Create and explore a semantic model

Semantic models provide a business-friendly layer on top of data, including predefined relationships, measures, and calculations for Power BI reports. In this task, you create a semantic model from the lakehouse and explore it using the Explore this data feature.

  1. While still in the SQL analytics endpoint view of your analytics lakehouse, select the New semantic model option in the toolbar.

    Screenshot showing the new semantic model option.

  2. In the Create a semantic model dialog, verify that the sales table is selected. Give the semantic model a name like Sales Analysis and select Create.

    After a moment, the semantic model is created. The model appears in your workspace.

  3. Navigate back to your workspace and find the Sales Analysis semantic model you just created. Select the ellipses (…) menu for the semantic model and choose Explore this data.

    Screenshot showing the Explore this data option for a semantic model.

    The Explore this data feature opens a lightweight exploration interface where you can create quick visualizations without opening Power BI Desktop.

  4. In the Explore window, drag the Item field to the canvas to create a table visualization.

  5. Drag the Quantity field to the Values area to show total quantities by item.

  6. In the Visualizations pane, change the visualization type to a Bar chart or Column chart to see a graphical representation.

    Screenshot showing the Explore window with a bar chart of quantities by item.

  7. Experiment with other fields and visualization types to explore the data.

(Optional) Use Copilot to write a SQL query

If you have access to Microsoft Copilot in Fabric, you can use it to assist with writing SQL queries. Copilot can generate queries based on natural language descriptions, helping you explore data faster.

Note: This task requires Copilot access in your Fabric environment. If Copilot is not available, skip this task.

  1. Return to your analytics lakehouse and switch to the SQL analytics endpoint view.

  2. Open a new SQL query editor.

  3. In the query editor, locate the Copilot button in the toolbar (it may appear as a lightbulb or Copilot icon).

  4. Select the Copilot button to open the Copilot pane.

  5. In the Copilot prompt, type a natural language request such as:

    Write a SQL query to show total revenue by month for the year 2026, sorted by month.

  6. Review the query that Copilot generates. It should look similar to:

     SELECT 
         FORMAT(OrderDate, 'yyyy-MM') AS Month,
         SUM(Quantity * UnitPrice) AS TotalRevenue
     FROM sales
     WHERE YEAR(OrderDate) = 2026
     GROUP BY FORMAT(OrderDate, 'yyyy-MM')
     ORDER BY Month;
    
  7. Select Insert to add the generated query to your editor, then select Run to execute it.

  8. Review the results. Try asking Copilot to write other queries, such as:

    • “Show me the average unit price by item”
    • “Find all orders with quantity greater than 10”

Clean up resources

In this exercise, you created a lakehouse, explored the OneLake catalog, created shortcuts for cross-workspace access, queried data using the SQL analytics endpoint, and created a semantic model.

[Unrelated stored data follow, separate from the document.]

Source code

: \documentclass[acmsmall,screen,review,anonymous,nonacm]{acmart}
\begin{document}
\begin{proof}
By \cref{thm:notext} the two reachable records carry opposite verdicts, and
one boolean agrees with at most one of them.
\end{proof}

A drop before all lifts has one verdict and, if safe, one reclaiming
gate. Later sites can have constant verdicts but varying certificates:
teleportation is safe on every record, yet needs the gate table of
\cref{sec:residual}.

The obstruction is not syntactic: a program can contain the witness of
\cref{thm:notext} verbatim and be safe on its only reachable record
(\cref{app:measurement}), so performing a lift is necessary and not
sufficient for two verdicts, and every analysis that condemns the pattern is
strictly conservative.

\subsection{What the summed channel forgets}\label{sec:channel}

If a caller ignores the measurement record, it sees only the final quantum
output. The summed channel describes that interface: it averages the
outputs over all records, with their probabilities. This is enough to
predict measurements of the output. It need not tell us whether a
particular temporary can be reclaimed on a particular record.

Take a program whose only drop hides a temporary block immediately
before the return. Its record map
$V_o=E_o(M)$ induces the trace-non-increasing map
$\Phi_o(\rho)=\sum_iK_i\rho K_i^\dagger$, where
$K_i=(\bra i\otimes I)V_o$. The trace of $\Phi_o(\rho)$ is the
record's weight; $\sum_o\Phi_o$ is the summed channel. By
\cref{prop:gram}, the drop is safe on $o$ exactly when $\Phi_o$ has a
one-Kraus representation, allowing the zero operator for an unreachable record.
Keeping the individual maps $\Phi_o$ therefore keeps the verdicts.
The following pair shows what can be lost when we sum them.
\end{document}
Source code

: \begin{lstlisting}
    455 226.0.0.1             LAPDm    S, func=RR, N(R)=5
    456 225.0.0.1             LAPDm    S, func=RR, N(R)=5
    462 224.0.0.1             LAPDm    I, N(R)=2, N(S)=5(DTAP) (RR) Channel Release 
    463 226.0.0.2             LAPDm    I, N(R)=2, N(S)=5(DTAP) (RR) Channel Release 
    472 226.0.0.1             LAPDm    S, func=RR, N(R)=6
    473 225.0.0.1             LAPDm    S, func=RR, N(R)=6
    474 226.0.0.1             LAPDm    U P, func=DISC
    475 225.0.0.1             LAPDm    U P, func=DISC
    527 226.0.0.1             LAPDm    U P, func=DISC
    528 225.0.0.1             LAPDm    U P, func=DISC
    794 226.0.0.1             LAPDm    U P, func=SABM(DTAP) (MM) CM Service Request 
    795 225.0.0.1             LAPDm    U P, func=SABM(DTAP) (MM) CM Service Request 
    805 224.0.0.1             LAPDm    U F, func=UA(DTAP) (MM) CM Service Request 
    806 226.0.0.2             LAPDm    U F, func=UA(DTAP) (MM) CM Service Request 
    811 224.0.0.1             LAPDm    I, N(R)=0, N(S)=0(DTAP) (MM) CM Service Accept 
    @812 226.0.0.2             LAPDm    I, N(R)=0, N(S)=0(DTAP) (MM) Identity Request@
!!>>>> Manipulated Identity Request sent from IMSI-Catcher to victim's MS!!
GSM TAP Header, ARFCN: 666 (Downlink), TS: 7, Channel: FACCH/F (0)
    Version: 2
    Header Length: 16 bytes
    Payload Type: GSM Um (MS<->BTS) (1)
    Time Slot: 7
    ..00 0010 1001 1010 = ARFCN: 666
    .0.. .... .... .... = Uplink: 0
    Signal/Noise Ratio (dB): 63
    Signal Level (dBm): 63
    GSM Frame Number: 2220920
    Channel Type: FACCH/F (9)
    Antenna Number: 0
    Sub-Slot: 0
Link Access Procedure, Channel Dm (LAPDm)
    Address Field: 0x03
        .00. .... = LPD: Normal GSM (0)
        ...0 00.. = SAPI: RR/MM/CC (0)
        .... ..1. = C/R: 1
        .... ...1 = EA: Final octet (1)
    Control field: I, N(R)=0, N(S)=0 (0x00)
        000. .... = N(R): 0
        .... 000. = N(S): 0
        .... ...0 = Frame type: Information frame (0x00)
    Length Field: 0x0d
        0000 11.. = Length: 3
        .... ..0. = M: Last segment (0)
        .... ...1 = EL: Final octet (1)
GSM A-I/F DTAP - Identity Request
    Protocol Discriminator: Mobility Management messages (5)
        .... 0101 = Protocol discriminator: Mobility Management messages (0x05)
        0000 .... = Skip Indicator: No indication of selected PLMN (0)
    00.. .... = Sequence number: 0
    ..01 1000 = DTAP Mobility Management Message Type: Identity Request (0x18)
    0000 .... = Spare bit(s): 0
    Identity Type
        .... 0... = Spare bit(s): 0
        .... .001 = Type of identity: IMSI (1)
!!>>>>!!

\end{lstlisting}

Once you finished exploring your lakehouses and semantic models, you can delete the workspaces you created for this exercise.

  1. In the bar on the left, select the icon for your workspace to view all of the items it contains.
  2. In the toolbar, select Workspace settings.
  3. In the General section, select Remove this workspace.
  4. Repeat these steps for any additional workspaces you created (such as the analytics workspace).